From 20d6d2119d752a8902004c797eb71b500a5fbe34 Mon Sep 17 00:00:00 2001
From: Francis Lata <francisalbertlata@gmail.com>
Date: Thu, 21 Nov 2024 03:55:54 -0800
Subject: [PATCH] get forward call to model work and setup multi-GPU

---
 examples/mlperf/model_train.py | 19 ++++++++++++-------
 extra/datasets/openimages.py   | 16 +++++++---------
 2 files changed, 19 insertions(+), 16 deletions(-)
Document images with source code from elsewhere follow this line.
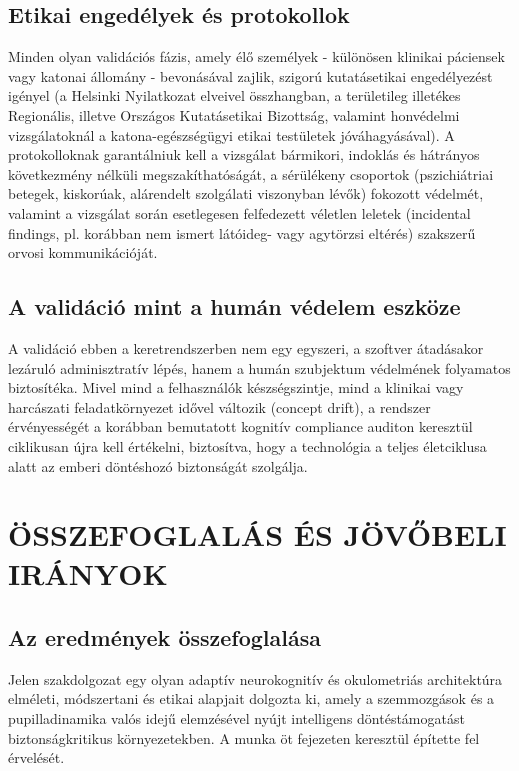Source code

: \documentclass[12pt,a4paper,oneside]{book}
\begin{document}
\subsection{Etikai engedélyek és protokollok}

Minden olyan validációs fázis, amely élő személyek - különösen klinikai páciensek vagy katonai állomány - bevonásával zajlik, szigorú kutatásetikai engedélyezést igényel (a Helsinki Nyilatkozat elveivel összhangban, a területileg illetékes Regionális, illetve Országos Kutatásetikai Bizottság, valamint honvédelmi vizsgálatoknál a katona-egészségügyi etikai testületek jóváhagyásával). A protokolloknak garantálniuk kell a vizsgálat bármikori, indoklás és hátrányos következmény nélküli megszakíthatóságát, a sérülékeny csoportok (pszichiátriai betegek, kiskorúak, alárendelt szolgálati viszonyban lévők) fokozott védelmét, valamint a vizsgálat során esetlegesen felfedezett véletlen leletek (incidental findings, pl. korábban nem ismert látóideg- vagy agytörzsi eltérés) szakszerű orvosi kommunikációját.

\subsection{A validáció mint a humán védelem eszköze}

A validáció ebben a keretrendszerben nem egy egyszeri, a szoftver átadásakor lezáruló adminisztratív lépés, hanem a humán szubjektum védelmének folyamatos biztosítéka. Mivel mind a felhasználók készségszintje, mind a klinikai vagy harcászati feladatkörnyezet idővel változik (concept drift), a rendszer érvényességét a korábban bemutatott kognitív compliance auditon keresztül ciklikusan újra kell értékelni, biztosítva, hogy a technológia a teljes életciklusa alatt az emberi döntéshozó biztonságát szolgálja.

\section{ÖSSZEFOGLALÁS ÉS JÖVŐBELI IRÁNYOK}

\subsection{Az eredmények összefoglalása}

Jelen szakdolgozat egy olyan adaptív neurokognitív és okulometriás architektúra elméleti, módszertani és etikai alapjait dolgozta ki, amely a szemmozgások és a pupilladinamika valós idejű elemzésével nyújt intelligens döntéstámogatást biztonságkritikus környezetekben. A munka öt fejezeten keresztül építette fel érvelését.
\end{document}
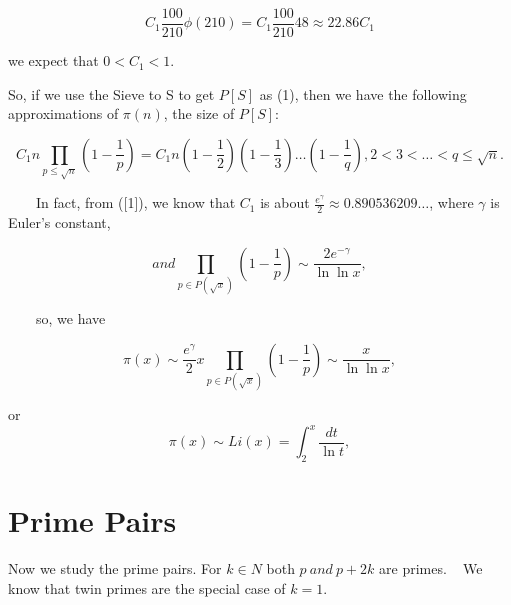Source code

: \documentclass{aomart}
\begin{document}
\begin{equation}
C_{1}\frac{100}{210} \phi\left(210\right) = C_{1}\frac{100}{210} 48\approx 22.86C_{1}  
\end{equation}
\vspace{1\baselineskip}

we expect that \( 0<C_{1}<1\).
\vspace{1\baselineskip}

So, if we use the  {Sieve to S to get }\( P\left[S\right]\) { }as (1), then we have the following approximations of \( \pi\left(n\right)\), the size of \( P\left[S\right]\):

\begin{equation}
C_{1} n\prod_{p\leq\sqrt{n}}^{}\left(1-\frac{1}{p}\right) = C_{1} n\left(1-\frac{1}{2}\right)\left(1-\frac{1}{3}\right)\ldots \left(1-\frac{1}{q}\right) ,     2<3<\ldots <q\leq\sqrt{n} .  
\end{equation}

\vspace{1\baselineskip}

\ \ \ \ In fact, from ([1]), we know that \( C_{1}\) is about \(\frac{e^{\gamma }}{2}\approx 0.890536209\ldots\),  where $\gamma$ is Euler’s constant,

\begin{equation}
  and          \prod_{p\in P\left(\sqrt{x}\right)}^{}(1-\frac{1}{p} ) \sim  \frac{2e^{-\gamma }}{\ln \ln  x }  ,
\end{equation}

\vspace{1\baselineskip}

\ \ \ \ so, we have

\begin{equation}
\pi\left(x\right) \sim  \frac{e^{\gamma }}{2}  x\prod_{p\in P\left(\sqrt{x}\right)}^{}\left(1-\frac{1}{p}\right) \sim  \frac{x}{\ln \ln  x }   ,
\end{equation}
\vspace{1\baselineskip}

 or 
\begin{equation}
\pi(x) \sim Li(x) = \int_{2}^{x} \frac{dt}{\ln t},
\end{equation}

\section{Prime Pairs}



Now we study the prime pairs.
\vspace{1\baselineskip}
For \( k\in N\) both \( p \ and \ p+2k\) are primes.\textbf{\ \ }We know that twin primes are the special case of \( k = 1\).
\vspace{1\baselineskip}
\end{document}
diff --git a/examples/mlperf/model_train.py b/examples/mlperf/model_train.py
index ab22fbaef2..9e7958e736 100644
--- a/examples/mlperf/model_train.py
+++ b/examples/mlperf/model_train.py
@@ -343,7 +343,7 @@ def train_resnet():
 def train_retinanet():
   from examples.mlperf.dataloader import batch_load_retinanet
   from examples.mlperf.initializers import FrozenBatchNorm2d
-  from extra.datasets.openimages import MLPERF_CLASSES, BASEDIR, download_dataset
+  from extra.datasets.openimages import MLPERF_CLASSES, BASEDIR, download_dataset, normalize
   from extra.models.retinanet import RetinaNet
   from extra.models import resnet
   from extra.lr_scheduler import LambdaLR
@@ -354,6 +354,9 @@ def train_retinanet():
 
   NUM_CLASSES = len(MLPERF_CLASSES)
   BASE_DIR = getenv("BASE_DIR", BASEDIR)
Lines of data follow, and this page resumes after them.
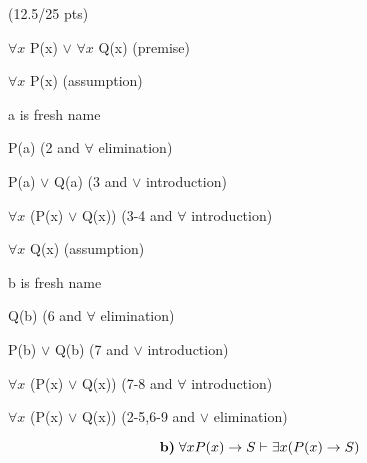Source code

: \documentclass[a4paper,12pt]{article}
\newcommand\tab[1][1cm]{\hspace*{#1}}
\begin{document}
\hfill \small{(12.5/25 pts)}\\
\begin{tcolorbox}

\begin{enumerate}
    \item $\forall x$ P(x) $\vee$ $\forall x$ Q(x) \tab (premise)
    \begin{tcolorbox}
        \item $\forall x$ P(x) \tab (assumption)
        \begin{tcolorbox}
            a is fresh name
            \item P(a) \tab (2 and $\forall$ elimination)
            \item P(a) $\vee$ Q(a) \tab (3 and $\vee$ introduction)
        \end{tcolorbox}
        \item $\forall x$ (P(x) $\vee$ Q(x)) \tab   (3-4 and $\forall$ introduction)
    \end{tcolorbox}
    \begin{tcolorbox}
        \item $\forall x$ Q(x) \tab (assumption)
        \begin{tcolorbox}
            b is fresh name
            \item Q(b) \tab (6 and $\forall$ elimination)
            \item P(b) $\vee$ Q(b) \tab (7 and $\vee$ introduction)
        \end{tcolorbox}
        \item $\forall x$ (P(x) $\vee$ Q(x)) \tab   (7-8 and $\forall$ introduction)
    \end{tcolorbox}
    \item $\forall x$ (P(x) $\vee$ Q(x)) \tab   (2-5,6-9 and $\vee$ elimination)
\end{enumerate}

\end{tcolorbox}
\newpage
\begin{equation*}
    \textbf{b)} \; \forall x P(x) \rightarrow S \vdash \exists x (P(x)\rightarrow S)\\
\end{equation*}
\end{document}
+  GPUS = [f"{Device.DEFAULT}:{i}" for i in range(getenv("GPUS", 1))]
+
+  for x in GPUS: Device[x]
 
   def _freeze_backbone_layers(backbone, trainable_layers, loaded_keys):
     model_layers = ["layer4", "layer3", "layer2", "layer1", "conv1"][:trainable_layers]
@@ -365,7 +368,7 @@ def train_retinanet():
 
   def _data_get(it):
     x, y_boxes, y_labels, cookie = next(it)
-    return x, y_boxes, y_labels, cookie
+    return x.shard(GPUS, axis=0).realize(), y_boxes, y_labels, cookie
   
   def _create_lr_scheduler(optim, start_iter, warmup_iters, warmup_factor):
     # TODO: refactor this a bit more so we don't have to recreate it, unlike what MLPerf script is doing
@@ -376,11 +379,10 @@ def train_retinanet():
       return warmup_factor * (1 - alpha) + alpha
     return LambdaLR(optim, _lr_lambda)
 
-  def _train_step(model, optim, lr_scheduler):
+  def _train_step(model, optim, lr_scheduler, x):
     optim.zero_grad()
 
-    optim.step()
-    lr_scheduler.step()
+    y_hat = model(normalize(x, GPUS))
 
   # ** hyperparameters **
   # using https://github.com/mlcommons/logging/blob/96d0acee011ba97702532dcc39e6eeaa99ebef24/mlperf_logging/rcp_checker/training_4.1.0/rcps_ssd.json#L3
@@ -400,9 +402,11 @@ def train_retinanet():
   _freeze_backbone_layers(backbone, 3, loaded_keys)
 
   model = RetinaNet(backbone, num_classes=NUM_CLASSES)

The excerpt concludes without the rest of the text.